### INFORMATION PROVIDED

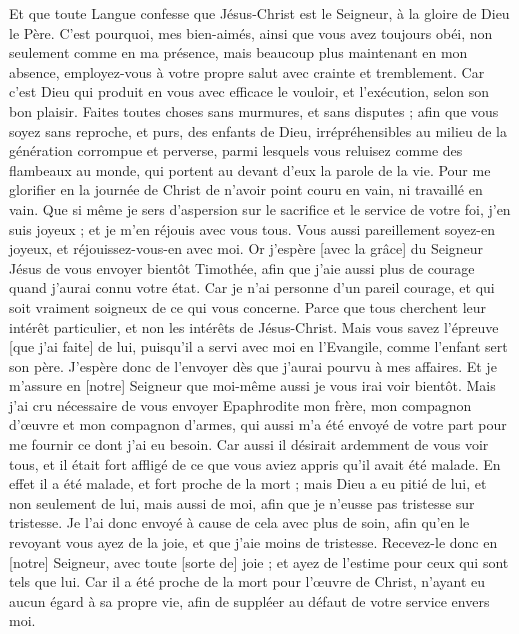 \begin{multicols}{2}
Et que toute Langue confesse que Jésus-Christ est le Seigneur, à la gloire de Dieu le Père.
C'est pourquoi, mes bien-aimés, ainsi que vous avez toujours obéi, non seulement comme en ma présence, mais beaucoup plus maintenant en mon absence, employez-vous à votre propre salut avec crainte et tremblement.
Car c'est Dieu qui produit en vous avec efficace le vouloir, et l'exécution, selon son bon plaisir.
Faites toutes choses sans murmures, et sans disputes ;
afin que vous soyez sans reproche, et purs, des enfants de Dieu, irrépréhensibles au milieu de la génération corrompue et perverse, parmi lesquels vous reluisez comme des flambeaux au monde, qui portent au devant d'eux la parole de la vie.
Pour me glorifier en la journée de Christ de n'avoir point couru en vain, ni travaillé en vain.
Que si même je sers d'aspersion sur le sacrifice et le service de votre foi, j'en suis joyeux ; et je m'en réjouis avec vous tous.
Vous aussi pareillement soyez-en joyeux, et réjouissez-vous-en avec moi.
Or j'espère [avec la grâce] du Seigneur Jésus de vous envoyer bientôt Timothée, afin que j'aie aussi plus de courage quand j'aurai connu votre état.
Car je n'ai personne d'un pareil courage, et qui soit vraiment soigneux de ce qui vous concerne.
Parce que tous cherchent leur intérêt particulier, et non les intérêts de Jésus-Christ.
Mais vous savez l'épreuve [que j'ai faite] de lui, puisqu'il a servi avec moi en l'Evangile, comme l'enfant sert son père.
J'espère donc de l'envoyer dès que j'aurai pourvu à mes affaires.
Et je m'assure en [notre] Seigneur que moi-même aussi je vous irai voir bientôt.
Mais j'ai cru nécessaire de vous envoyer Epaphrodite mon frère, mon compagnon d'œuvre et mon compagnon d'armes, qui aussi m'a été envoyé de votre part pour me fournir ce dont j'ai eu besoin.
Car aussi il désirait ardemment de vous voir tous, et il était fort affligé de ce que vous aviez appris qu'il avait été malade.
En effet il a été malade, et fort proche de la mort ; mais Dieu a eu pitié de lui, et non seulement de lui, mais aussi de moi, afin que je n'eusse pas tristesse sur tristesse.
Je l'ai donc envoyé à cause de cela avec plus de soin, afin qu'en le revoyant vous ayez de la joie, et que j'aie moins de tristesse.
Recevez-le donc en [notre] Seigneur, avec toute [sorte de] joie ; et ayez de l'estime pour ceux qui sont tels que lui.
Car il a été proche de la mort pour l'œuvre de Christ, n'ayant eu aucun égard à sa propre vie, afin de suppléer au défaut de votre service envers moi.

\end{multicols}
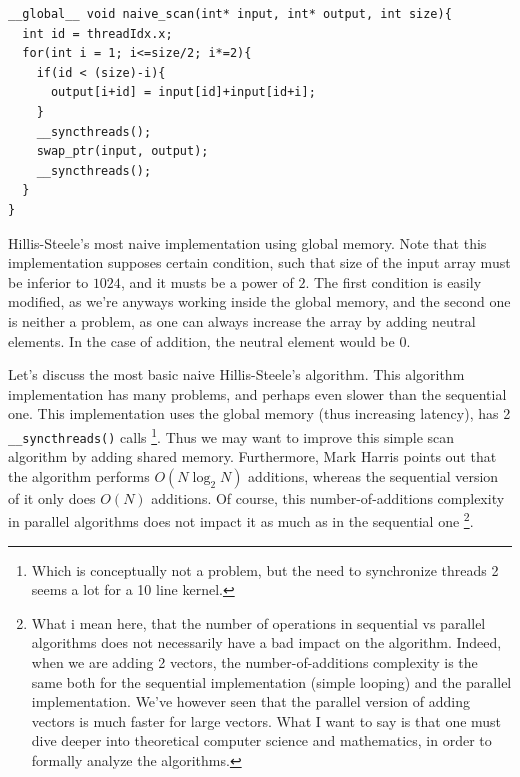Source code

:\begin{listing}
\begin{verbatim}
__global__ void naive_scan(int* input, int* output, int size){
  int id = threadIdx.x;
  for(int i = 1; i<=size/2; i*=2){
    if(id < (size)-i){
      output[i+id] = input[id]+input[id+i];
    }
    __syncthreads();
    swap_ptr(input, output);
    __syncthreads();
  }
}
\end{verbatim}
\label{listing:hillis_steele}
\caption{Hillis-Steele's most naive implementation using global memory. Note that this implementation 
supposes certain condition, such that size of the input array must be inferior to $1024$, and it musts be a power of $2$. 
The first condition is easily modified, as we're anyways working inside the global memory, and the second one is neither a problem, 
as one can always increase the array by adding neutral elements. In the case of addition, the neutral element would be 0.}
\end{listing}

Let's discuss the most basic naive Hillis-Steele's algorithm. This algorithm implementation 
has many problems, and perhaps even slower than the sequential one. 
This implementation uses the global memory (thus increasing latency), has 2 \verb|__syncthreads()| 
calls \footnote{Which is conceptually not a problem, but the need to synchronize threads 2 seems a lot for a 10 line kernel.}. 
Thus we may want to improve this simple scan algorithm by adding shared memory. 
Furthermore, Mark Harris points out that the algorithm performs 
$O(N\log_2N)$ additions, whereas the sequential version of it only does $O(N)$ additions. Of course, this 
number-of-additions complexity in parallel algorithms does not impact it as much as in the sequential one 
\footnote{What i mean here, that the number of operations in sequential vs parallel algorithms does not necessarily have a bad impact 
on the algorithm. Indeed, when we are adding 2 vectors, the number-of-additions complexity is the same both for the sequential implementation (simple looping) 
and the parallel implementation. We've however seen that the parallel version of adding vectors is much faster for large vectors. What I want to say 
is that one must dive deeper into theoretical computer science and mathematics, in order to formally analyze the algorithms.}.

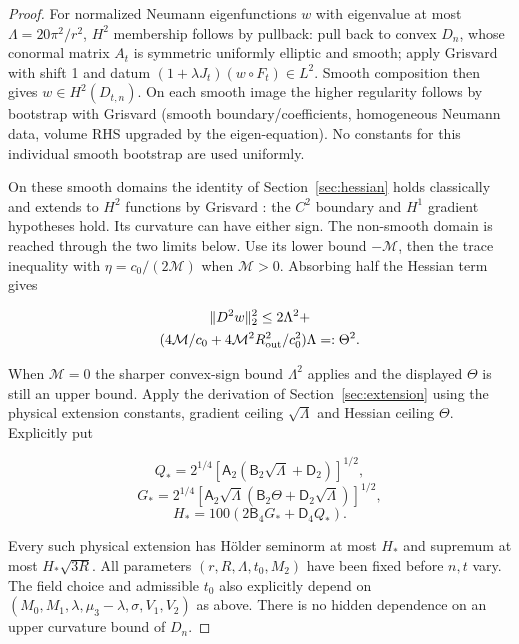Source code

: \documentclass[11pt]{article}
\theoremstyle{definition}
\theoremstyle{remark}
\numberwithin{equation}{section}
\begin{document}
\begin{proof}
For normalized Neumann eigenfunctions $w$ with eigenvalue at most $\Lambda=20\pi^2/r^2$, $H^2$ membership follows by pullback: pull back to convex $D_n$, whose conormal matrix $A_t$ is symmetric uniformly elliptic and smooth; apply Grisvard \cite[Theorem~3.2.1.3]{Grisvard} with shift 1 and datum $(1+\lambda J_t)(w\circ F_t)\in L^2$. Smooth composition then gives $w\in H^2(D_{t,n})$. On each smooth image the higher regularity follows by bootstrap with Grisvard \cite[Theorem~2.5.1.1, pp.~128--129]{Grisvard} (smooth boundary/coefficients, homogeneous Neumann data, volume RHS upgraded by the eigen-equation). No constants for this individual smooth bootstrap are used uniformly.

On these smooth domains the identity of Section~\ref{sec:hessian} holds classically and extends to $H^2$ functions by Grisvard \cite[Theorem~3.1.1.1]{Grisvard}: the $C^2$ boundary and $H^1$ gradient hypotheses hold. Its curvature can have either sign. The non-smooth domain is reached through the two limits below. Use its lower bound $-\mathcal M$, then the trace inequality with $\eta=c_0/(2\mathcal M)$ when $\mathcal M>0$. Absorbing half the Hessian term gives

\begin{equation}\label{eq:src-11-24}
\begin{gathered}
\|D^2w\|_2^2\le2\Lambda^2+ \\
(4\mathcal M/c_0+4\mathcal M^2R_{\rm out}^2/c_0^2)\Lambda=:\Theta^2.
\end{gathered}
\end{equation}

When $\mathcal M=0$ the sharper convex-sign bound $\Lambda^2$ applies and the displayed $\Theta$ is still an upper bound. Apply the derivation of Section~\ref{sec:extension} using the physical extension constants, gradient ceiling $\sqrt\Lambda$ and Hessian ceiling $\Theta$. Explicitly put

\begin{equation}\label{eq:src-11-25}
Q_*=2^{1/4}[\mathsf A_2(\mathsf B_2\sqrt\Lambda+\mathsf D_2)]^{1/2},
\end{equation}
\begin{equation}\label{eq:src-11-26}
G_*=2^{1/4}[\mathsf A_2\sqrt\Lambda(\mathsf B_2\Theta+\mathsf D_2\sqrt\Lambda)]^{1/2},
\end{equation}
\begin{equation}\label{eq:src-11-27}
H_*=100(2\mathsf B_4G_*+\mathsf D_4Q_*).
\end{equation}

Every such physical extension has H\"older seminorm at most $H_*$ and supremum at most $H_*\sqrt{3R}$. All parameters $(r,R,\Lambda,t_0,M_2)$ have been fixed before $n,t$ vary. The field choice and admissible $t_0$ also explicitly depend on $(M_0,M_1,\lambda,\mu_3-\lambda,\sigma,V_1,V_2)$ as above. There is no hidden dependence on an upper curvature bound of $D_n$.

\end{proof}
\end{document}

### TASK DETAILS
Each line above that contains the string "sans" should be copied.

### FINISHED EXERCISE
Faites toutes choses sans murmures, et sans disputes ;
afin que vous soyez sans reproche, et purs, des enfants de Dieu, irrépréhensibles au milieu de la génération corrompue et perverse, parmi lesquels vous reluisez comme des flambeaux au monde, qui portent au devant d'eux la parole de la vie.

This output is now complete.